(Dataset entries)

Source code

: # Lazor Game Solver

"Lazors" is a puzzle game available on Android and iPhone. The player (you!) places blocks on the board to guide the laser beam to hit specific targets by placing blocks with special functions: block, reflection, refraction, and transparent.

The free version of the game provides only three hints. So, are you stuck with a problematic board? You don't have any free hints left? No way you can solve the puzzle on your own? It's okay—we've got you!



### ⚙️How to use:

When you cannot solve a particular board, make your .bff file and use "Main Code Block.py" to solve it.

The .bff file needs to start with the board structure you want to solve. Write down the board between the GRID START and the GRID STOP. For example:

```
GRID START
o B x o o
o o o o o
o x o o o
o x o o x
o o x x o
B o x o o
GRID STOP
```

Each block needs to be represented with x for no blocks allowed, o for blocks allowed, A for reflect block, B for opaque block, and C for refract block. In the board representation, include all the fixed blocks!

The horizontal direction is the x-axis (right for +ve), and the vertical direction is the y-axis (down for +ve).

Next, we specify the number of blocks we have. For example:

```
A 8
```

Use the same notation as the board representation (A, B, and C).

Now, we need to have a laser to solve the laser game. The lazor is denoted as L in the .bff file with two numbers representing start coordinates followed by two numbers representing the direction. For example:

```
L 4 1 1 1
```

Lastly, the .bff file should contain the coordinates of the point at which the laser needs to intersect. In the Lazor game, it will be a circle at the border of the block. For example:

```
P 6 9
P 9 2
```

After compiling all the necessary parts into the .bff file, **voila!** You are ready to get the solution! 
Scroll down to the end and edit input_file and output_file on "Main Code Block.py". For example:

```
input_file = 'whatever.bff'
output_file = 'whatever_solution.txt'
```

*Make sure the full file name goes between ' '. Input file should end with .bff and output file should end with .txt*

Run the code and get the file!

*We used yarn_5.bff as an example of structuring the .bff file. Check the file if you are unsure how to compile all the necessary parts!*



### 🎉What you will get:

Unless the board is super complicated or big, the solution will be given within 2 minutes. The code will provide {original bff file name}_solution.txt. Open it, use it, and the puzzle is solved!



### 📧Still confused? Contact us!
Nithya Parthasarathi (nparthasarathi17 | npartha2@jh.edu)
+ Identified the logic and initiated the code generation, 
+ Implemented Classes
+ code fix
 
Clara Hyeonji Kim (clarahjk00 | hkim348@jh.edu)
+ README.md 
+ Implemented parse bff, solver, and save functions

HOW TO COMPLETE THIS TASK => The line containing "### 📧Still confused? Contact us!" and every line after it, up to and including the last line of the records, should be reproduced exactly, with nothing else.

RESPONSE BELOW =>
### 📧Still confused? Contact us!
Nithya Parthasarathi (nparthasarathi17 | npartha2@jh.edu)
+ Identified the logic and initiated the code generation, 
+ Implemented Classes
+ code fix
 
Clara Hyeonji Kim (clarahjk00 | hkim348@jh.edu)
+ README.md 
+ Implemented parse bff, solver, and save functions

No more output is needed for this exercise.